Die Spannung des Stromnetzes ist sensibel. Um die in Europa geltende Netzfrequenz von 50 Hertz aufrechtzuerhalten, müssen Produktion und Nachfrage stets aufeinander abgestimmt sein. In den letzten Jahren wurden erhebliche Kapazitäten an Windkraft- und Photovoltaik zugebaut. Deren zukünftige Produktion wird mittels Prognosemodellen abgeschätzt. Dabei kann es zu Prognoseabweichungen kommen. Ein Beispiel: Wird die Stromproduktion aus Windkraft zu hoch eingeschätzt, dann übersteigt der aktuelle Stromverbrauch die Stromproduktion. Dies muss dann durch Kapazitätsreserven – sogenannte positive Regelenergie – ausgeglichen werden. Geeignete Anlagen müssen binnen Sekunden oder Minuten zusätzlichen Strom ins Netz einspeisen, um die Netzstabilität zu gewährleisten.

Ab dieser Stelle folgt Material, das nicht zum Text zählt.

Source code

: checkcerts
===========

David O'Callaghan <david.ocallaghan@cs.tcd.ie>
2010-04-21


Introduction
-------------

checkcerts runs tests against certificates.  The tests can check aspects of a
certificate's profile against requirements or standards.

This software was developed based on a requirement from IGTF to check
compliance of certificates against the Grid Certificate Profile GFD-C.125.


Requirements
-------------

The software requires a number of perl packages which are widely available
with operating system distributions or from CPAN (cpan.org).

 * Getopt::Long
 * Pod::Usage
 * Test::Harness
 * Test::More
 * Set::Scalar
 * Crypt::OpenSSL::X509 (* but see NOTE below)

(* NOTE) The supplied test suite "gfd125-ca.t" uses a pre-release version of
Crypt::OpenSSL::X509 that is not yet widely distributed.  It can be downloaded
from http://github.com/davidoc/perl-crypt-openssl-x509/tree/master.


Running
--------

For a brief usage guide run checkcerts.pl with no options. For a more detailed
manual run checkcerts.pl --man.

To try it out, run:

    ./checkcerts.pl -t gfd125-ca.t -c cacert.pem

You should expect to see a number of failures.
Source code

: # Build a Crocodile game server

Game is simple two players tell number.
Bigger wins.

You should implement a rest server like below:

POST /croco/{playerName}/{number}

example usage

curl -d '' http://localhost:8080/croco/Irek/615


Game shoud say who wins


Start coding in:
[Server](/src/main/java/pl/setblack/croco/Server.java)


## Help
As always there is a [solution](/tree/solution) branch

Hier kommen nun Anlagen zur Notstromversorgung ins Spiel, die über Fernzugriff aktiviert werden und in ein „virtuelles Kraftwerk“ eingebunden sind: Batterieanlagen geben gespeicherten Strom ins Netz ab. Dieselaggregate können plötzliche Produktionsrückgänge ausgleichen. Die Anlagen zur Notstromversorgung stellen Regelleistung bereit und erhöhen so die Stabilität des Stromnetzes. Dafür erhalten die Betreiber eine Vergütung.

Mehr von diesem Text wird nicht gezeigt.